YuanGongND / cav-mae

Code and Pretrained Models for ICLR 2023 Paper "Contrastive Audio-Visual Masked Autoencoder".
BSD 2-Clause "Simplified" License
214 stars 20 forks source link

Not found the sample_video_extract_list.csv #22

Closed JackieWang9811 closed 8 months ago

JackieWang9811 commented 8 months ago

Hi,Dr Gong!

Thanks for release the code of CAV-MAE. It's not difficult to see that it is a great work! My only question is, what you mentioned in the README

_Both scripts are simple, you will need to prepare a csv file containing a list of video paths (see for an example src/preprocess/sample_video_extract_list.csv)_ but I haven't found it. For those who are first to this field, it may be difficult to follow.
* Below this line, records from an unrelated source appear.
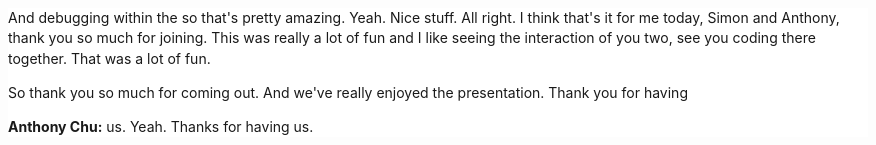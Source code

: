 And debugging within the so that's pretty amazing. Yeah. Nice stuff. All right. I think that's it for me today, Simon and Anthony, thank you so much for joining. This was really a lot of fun and I like seeing the interaction of you two, see you coding there together. That was a lot of fun.

So thank you so much for coming out. And we've really enjoyed the presentation. Thank you for having

**Anthony Chu:** us. Yeah. Thanks for having us.
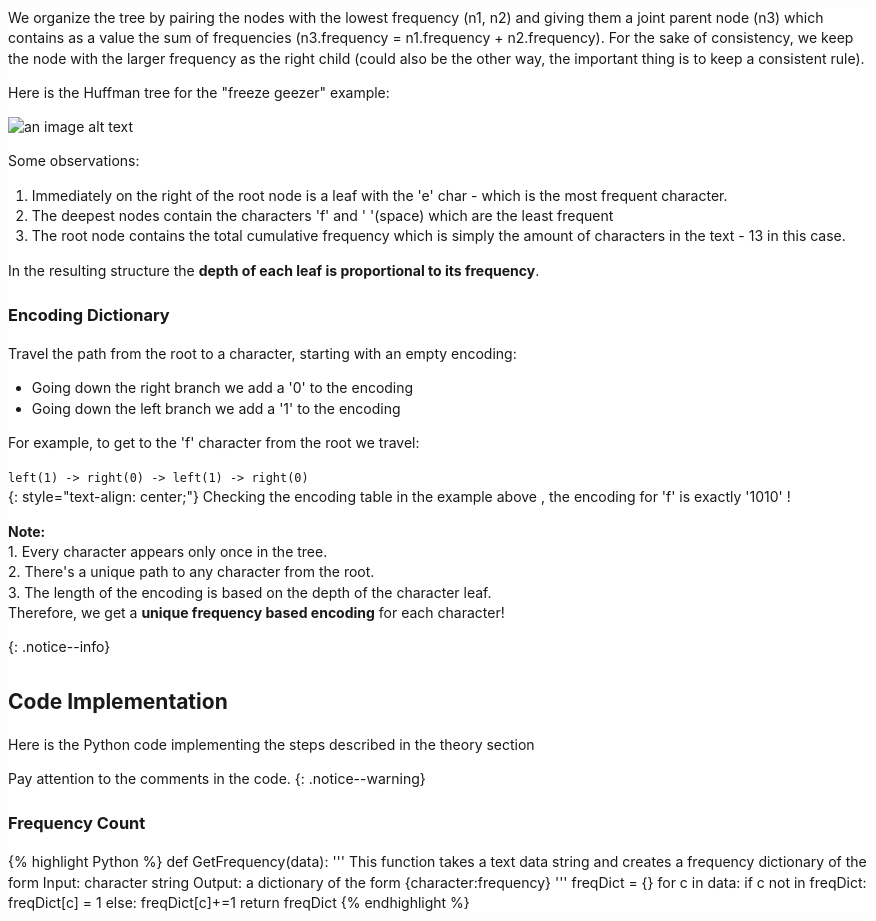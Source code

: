 We organize the tree by pairing the nodes with the lowest frequency (n1, n2) and giving them a joint parent node (n3) which contains as a value the sum of frequencies (n3.frequency = n1.frequency + n2.frequency).
For the sake of consistency, we keep the node with the larger frequency as the right child (could also be the other way, the important thing is to keep a consistent rule).

Here is the Huffman tree for the "freeze geezer" example:

![an image alt text]({{site.baseurl}}/assets/huffman_coding/tree_example.JPG "Tree Example")

Some observations: 
1. Immediately  on the right of the root node is a leaf with the 'e' char - which is the most frequent character.
2. The deepest nodes contain the characters 'f' and ' '(space) which are the least frequent
3. The root node contains the total cumulative frequency which is simply the amount of characters in the text - 13 in this case.


In the resulting structure the **depth of each leaf is proportional to its frequency**.


### Encoding Dictionary
Travel the path from the root to a character, starting with an empty encoding:
-  Going down the right branch we add a '0' to the encoding
-  Going down the left branch we add a '1' to the encoding

For example, to get to the 'f' character from the root we travel:  

`left(1) -> right(0) -> left(1) -> right(0)`  
{: style="text-align: center;"} 
Checking the encoding table in the example above , the encoding for 'f' is exactly '1010' !  

<p>
<b>Note:</b><br>
1. Every character appears only once in the tree. <br>
2. There's a unique path to any character from the root.<br>
3. The length of the encoding is based on the depth of the character leaf.<br>
Therefore, we get a <b>unique frequency based encoding</b> for each character!
</p>
{: .notice--info}

## Code Implementation
Here is the Python code implementing the steps described in the theory section

Pay attention to the comments in the code.
{: .notice--warning}
### Frequency Count
{% highlight Python %}
def GetFrequency(data):
    '''
    This function takes a text data string and creates a frequency dictionary
    of the form 
    Input: character string
    Output: a dictionary of the form {character:frequency}
    '''
    freqDict = {}
    for c in data:
        if c not in freqDict:
            freqDict[c] = 1
        else:
            freqDict[c]+=1
    return freqDict
{% endhighlight %}


[ascii_wiki]: https://en.wikipedia.org/wiki/ASCII
[translation_table]: https://www.rapidtables.com/code/text/ascii-table.html
[ascii_disc]: https://bournetocode.com/projects/GCSE_Computing_Fundamentals/pages/3-3-5-ascii.html
[gutenberg]: [https://www.gutenberg.org/browse/scores/top]
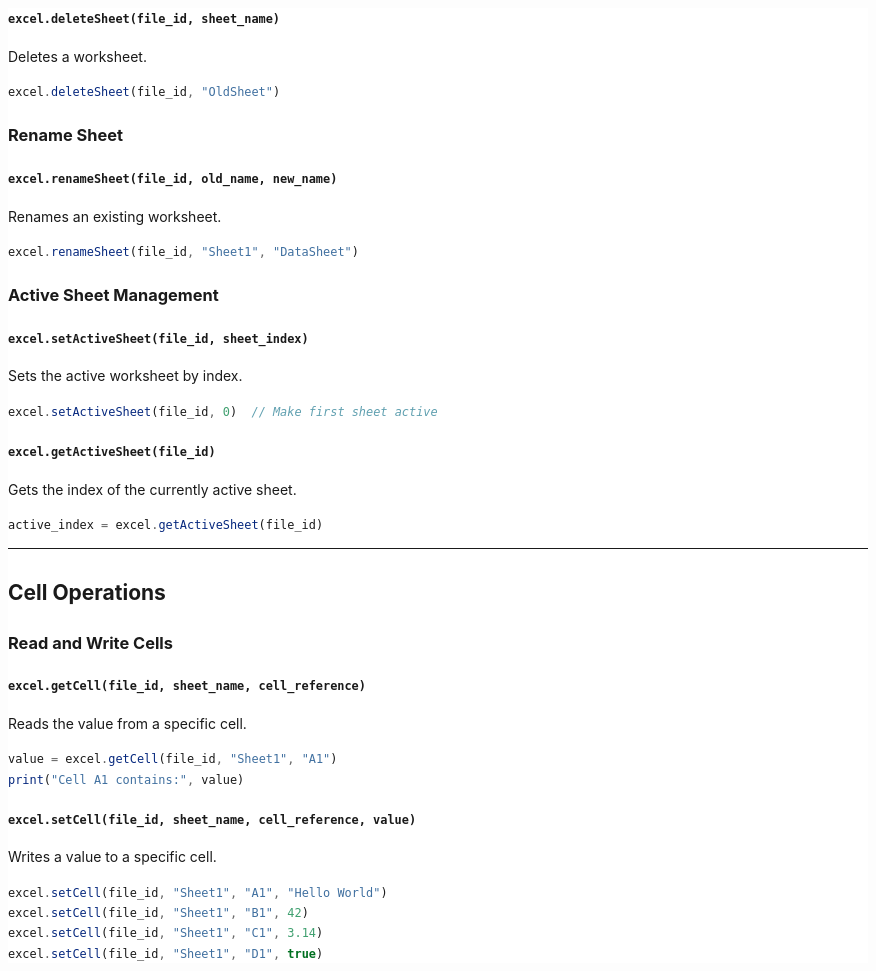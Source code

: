 #### `excel.deleteSheet(file_id, sheet_name)`
Deletes a worksheet.

```js
excel.deleteSheet(file_id, "OldSheet")
```

### Rename Sheet

#### `excel.renameSheet(file_id, old_name, new_name)`
Renames an existing worksheet.

```js
excel.renameSheet(file_id, "Sheet1", "DataSheet")
```

### Active Sheet Management

#### `excel.setActiveSheet(file_id, sheet_index)`
Sets the active worksheet by index.

```js
excel.setActiveSheet(file_id, 0)  // Make first sheet active
```

#### `excel.getActiveSheet(file_id)`
Gets the index of the currently active sheet.

```js
active_index = excel.getActiveSheet(file_id)
```

---

## Cell Operations

### Read and Write Cells

#### `excel.getCell(file_id, sheet_name, cell_reference)`
Reads the value from a specific cell.

```js
value = excel.getCell(file_id, "Sheet1", "A1")
print("Cell A1 contains:", value)
```

#### `excel.setCell(file_id, sheet_name, cell_reference, value)`
Writes a value to a specific cell.

```js
excel.setCell(file_id, "Sheet1", "A1", "Hello World")
excel.setCell(file_id, "Sheet1", "B1", 42)
excel.setCell(file_id, "Sheet1", "C1", 3.14)
excel.setCell(file_id, "Sheet1", "D1", true)
```
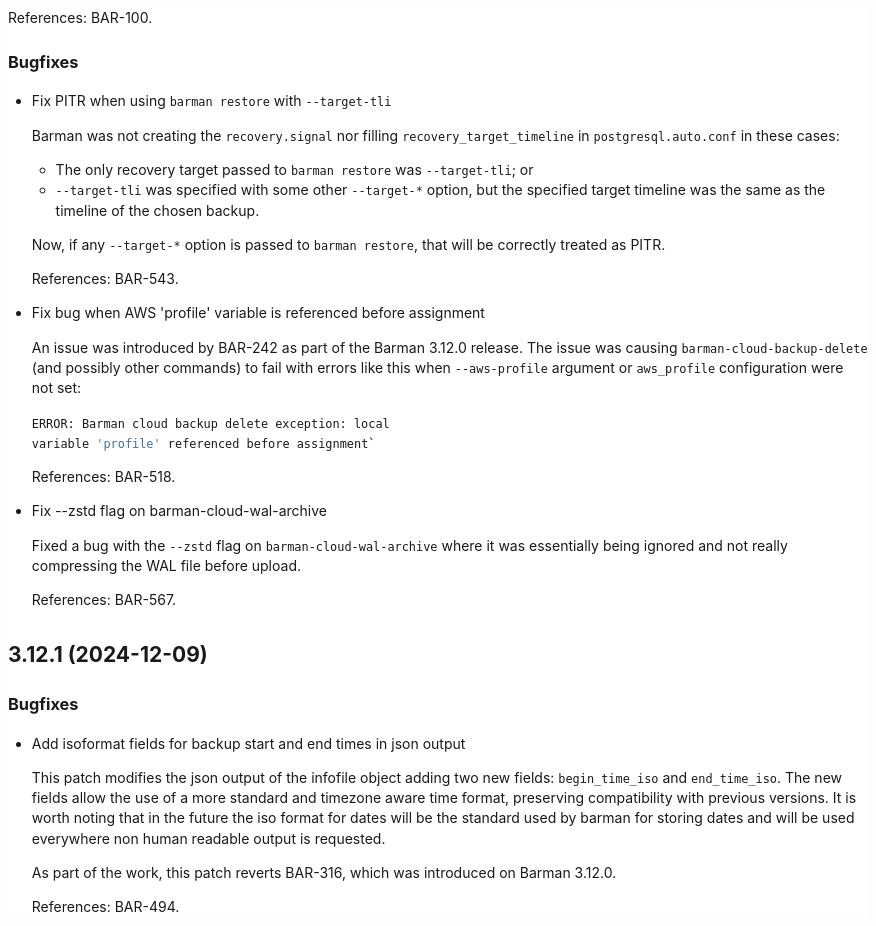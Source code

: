   References: BAR-100.

### Bugfixes

- Fix PITR when using `barman restore` with `--target-tli`

  Barman was not creating the `recovery.signal` nor filling `recovery_target_timeline`
  in `postgresql.auto.conf` in these cases:

  - The only recovery target passed to `barman restore` was `--target-tli`; or
  - `--target-tli` was specified with some other `--target-*` option, but the
    specified target timeline was the same as the timeline of the chosen backup.

  Now, if any `--target-*` option is passed to `barman restore`, that will be
  correctly treated as PITR.

  References: BAR-543.

- Fix bug when AWS 'profile' variable is referenced before assignment

  An issue was introduced by BAR-242 as part of the Barman 3.12.0 release.
  The issue was causing `barman-cloud-backup-delete` (and possibly other
  commands) to fail with errors like this when `--aws-profile` argument or
  `aws_profile` configuration were not set:

  ```bash
  ERROR: Barman cloud backup delete exception: local
  variable 'profile' referenced before assignment`
  ```

  References: BAR-518.

- Fix --zstd flag on barman-cloud-wal-archive

  Fixed a bug with the `--zstd` flag on `barman-cloud-wal-archive` where it was
  essentially being ignored and not really compressing the WAL file before upload.

  References: BAR-567.

## 3.12.1 (2024-12-09)

### Bugfixes

- Add isoformat fields for backup start and end times in json output

  This patch modifies the json output of the infofile object
  adding two new fields: `begin_time_iso` and `end_time_iso`.
  The new fields allow the use of a more standard and timezone aware
  time format, preserving compatibility with previous versions.
  It is worth noting that in the future the iso format for dates will be the
  standard used by barman for storing dates and will be used everywhere
  non human readable output is requested.

  As part of the work, this patch reverts BAR-316, which was introduced on Barman
  3.12.0.

  References: BAR-494.
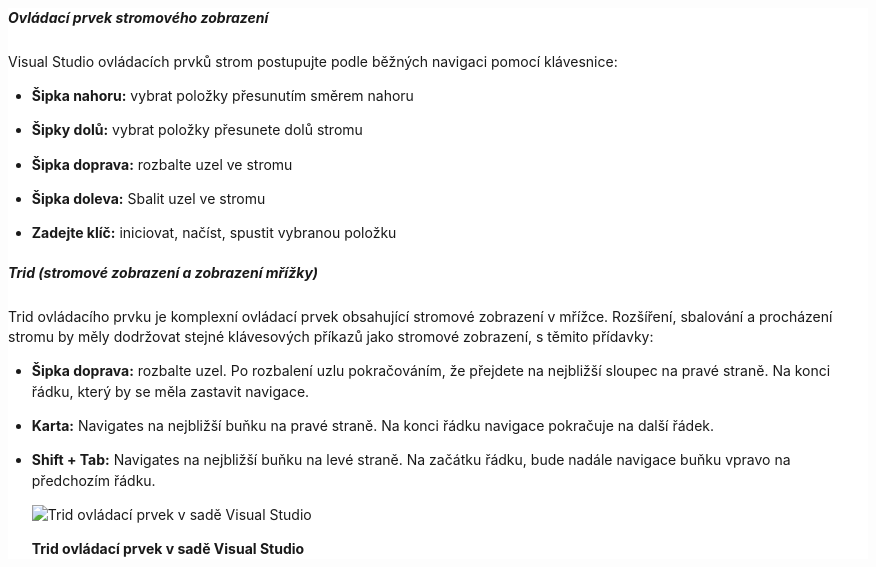 ##### <a name="tree-view-control"></a>Ovládací prvek stromového zobrazení
 Visual Studio ovládacích prvků strom postupujte podle běžných navigaci pomocí klávesnice:

-   **Šipka nahoru:** vybrat položky přesunutím směrem nahoru

-   **Šipky dolů:** vybrat položky přesunete dolů stromu

-   **Šipka doprava:** rozbalte uzel ve stromu

-   **Šipka doleva:** Sbalit uzel ve stromu

-   **Zadejte klíč:** iniciovat, načíst, spustit vybranou položku

##### <a name="trid-tree-view-and-grid-view"></a>Trid (stromové zobrazení a zobrazení mřížky)
 Trid ovládacího prvku je komplexní ovládací prvek obsahující stromové zobrazení v mřížce. Rozšíření, sbalování a procházení stromu by měly dodržovat stejné klávesových příkazů jako stromové zobrazení, s těmito přídavky:

- **Šipka doprava:** rozbalte uzel. Po rozbalení uzlu pokračováním, že přejdete na nejbližší sloupec na pravé straně. Na konci řádku, který by se měla zastavit navigace.

- **Karta:** Navigates na nejbližší buňku na pravé straně.  Na konci řádku navigace pokračuje na další řádek.

- **Shift + Tab:** Navigates na nejbližší buňku na levé straně.  Na začátku řádku, bude nadále navigace buňku vpravo na předchozím řádku.

  ![Trid ovládací prvek v sadě Visual Studio](../../extensibility/ux-guidelines/media/070705-6-trid.png "070705 6_Trid")

  **Trid ovládací prvek v sadě Visual Studio**

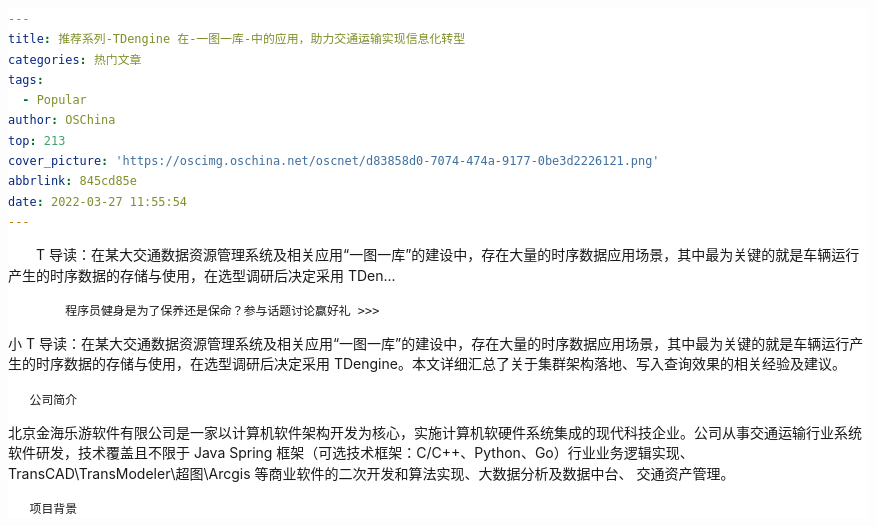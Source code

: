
 ```yaml
---
title: 推荐系列-TDengine 在-一图一库-中的应用，助力交通运输实现信息化转型
categories: 热门文章
tags:
  - Popular
author: OSChina
top: 213
cover_picture: 'https://oscimg.oschina.net/oscnet/d83858d0-7074-474a-9177-0be3d2226121.png'
abbrlink: 845cd85e
date: 2022-03-27 11:55:54
---
```


&emsp;&emsp;T 导读：在某大交通数据资源管理系统及相关应用“一图一库”的建设中，存在大量的时序数据应用场景，其中最为关键的就是车辆运行产生的时序数据的存储与使用，在选型调研后决定采用 TDen...


                                                                                                                    
            程序员健身是为了保养还是保命？参与话题讨论赢好礼 >>>
            
                                                                                                     
  
  小 T 导读：在某大交通数据资源管理系统及相关应用“一图一库”的建设中，存在大量的时序数据应用场景，其中最为关键的就是车辆运行产生的时序数据的存储与使用，在选型调研后决定采用 TDengine。本文详细汇总了关于集群架构落地、写入查询效果的相关经验及建议。 
  
  
   
  
  
   
    
     
      
       
        
       
      
     
     
      
       
       公司简介 
       
      
     
    
   
  
  
  北京金海乐游软件有限公司是一家以计算机软件架构开发为核心，实施计算机软硬件系统集成的现代科技企业。公司从事交通运输行业系统软件研发，技术覆盖且不限于 Java Spring 框架（可选技术框架：C/C++、Python、Go）行业业务逻辑实现、TransCAD\TransModeler\超图\Arcgis 等商业软件的二次开发和算法实现、大数据分析及数据中台、 交通资产管理。 
  
  
   
  
  
   
    
     
      
       
        
       
      
     
     
      
       
       项目背景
Can you upload it? Thanks a lot!

YuanGongND commented 8 months ago

hi there,

Thanks so much, just updated.

Please see https://github.com/YuanGongND/cav-mae/blob/master/src/preprocess/sample_video_extract_list.csv

It is simple but with the attached video files, you can have a quick try (i.e., you do not need to find external video files).

-Yuan

YuanGongND commented 8 months ago

please let me know if it does not work.

JackieWang9811 commented 8 months ago

please let me know if it does not work.

Hi,Dr Gong! Thanks a lot for quick reply, it works . Here i have anthor question, about the Table 16 in paper,

Snipaste_2023-11-08_14-42-01

what confuses me is, after shuffling the matching pairs, the results of CVA-MAE and AV-MAE are the same .The mismatching pairs will inevitably collapse the objective of contrastive learning to a certain extent. From my subjective point of view, why are the results of CVA-MAE not worse?

Is there a good explanation for this result? Thanks a lot!

YuanGongND commented 8 months ago

thanks, it is a good catch.

Section J and table 16 are in appendix but took us a lot of time to do it. The results convey a lot of information, including the fact that AV-MAE itself does not learn audio-visual correspondence (with our architecture, it might work in other architectures).

The mismatching pairs will inevitably collapse the objective of contrastive learning to a certain extent.

This is true. But the results are joint a-v classification with full finetuning. Note, full finetuning could override a lot.

Everything we think that we can confident to say about is in Section J. Table 16 honestly shows what we got from the experiments.

It would be nice to have an independent issue for different questions as it would make people easier to search.

-Yuan